ACTIVITY:
Give back every record precisely.

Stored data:
··········

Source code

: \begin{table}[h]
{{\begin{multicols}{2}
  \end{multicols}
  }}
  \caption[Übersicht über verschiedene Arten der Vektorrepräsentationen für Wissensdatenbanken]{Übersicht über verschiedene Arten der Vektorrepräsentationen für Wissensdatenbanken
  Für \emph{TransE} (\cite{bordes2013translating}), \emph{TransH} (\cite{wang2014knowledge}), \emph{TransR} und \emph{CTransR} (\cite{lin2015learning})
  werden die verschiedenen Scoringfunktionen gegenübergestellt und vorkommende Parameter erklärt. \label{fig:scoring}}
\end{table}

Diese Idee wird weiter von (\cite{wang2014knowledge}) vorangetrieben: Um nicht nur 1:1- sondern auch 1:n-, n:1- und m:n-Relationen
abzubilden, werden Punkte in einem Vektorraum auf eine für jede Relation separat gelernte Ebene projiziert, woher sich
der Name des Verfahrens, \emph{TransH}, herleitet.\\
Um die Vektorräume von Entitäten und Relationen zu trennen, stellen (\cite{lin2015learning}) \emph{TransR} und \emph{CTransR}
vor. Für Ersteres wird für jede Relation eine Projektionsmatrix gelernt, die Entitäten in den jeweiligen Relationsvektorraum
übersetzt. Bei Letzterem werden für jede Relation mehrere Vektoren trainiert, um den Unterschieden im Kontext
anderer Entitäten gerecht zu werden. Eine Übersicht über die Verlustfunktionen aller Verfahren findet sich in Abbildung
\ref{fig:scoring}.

··········

TASK OUTPUT:
Source code

: \begin{table}[h]
{{\begin{multicols}{2}
  \end{multicols}
  }}
  \caption[Übersicht über verschiedene Arten der Vektorrepräsentationen für Wissensdatenbanken]{Übersicht über verschiedene Arten der Vektorrepräsentationen für Wissensdatenbanken
  Für \emph{TransE} (\cite{bordes2013translating}), \emph{TransH} (\cite{wang2014knowledge}), \emph{TransR} und \emph{CTransR} (\cite{lin2015learning})
  werden die verschiedenen Scoringfunktionen gegenübergestellt und vorkommende Parameter erklärt. \label{fig:scoring}}
\end{table}

Diese Idee wird weiter von (\cite{wang2014knowledge}) vorangetrieben: Um nicht nur 1:1- sondern auch 1:n-, n:1- und m:n-Relationen
abzubilden, werden Punkte in einem Vektorraum auf eine für jede Relation separat gelernte Ebene projiziert, woher sich
der Name des Verfahrens, \emph{TransH}, herleitet.\\
Um die Vektorräume von Entitäten und Relationen zu trennen, stellen (\cite{lin2015learning}) \emph{TransR} und \emph{CTransR}
vor. Für Ersteres wird für jede Relation eine Projektionsmatrix gelernt, die Entitäten in den jeweiligen Relationsvektorraum
übersetzt. Bei Letzterem werden für jede Relation mehrere Vektoren trainiert, um den Unterschieden im Kontext
anderer Entitäten gerecht zu werden. Eine Übersicht über die Verlustfunktionen aller Verfahren findet sich in Abbildung
\ref{fig:scoring}.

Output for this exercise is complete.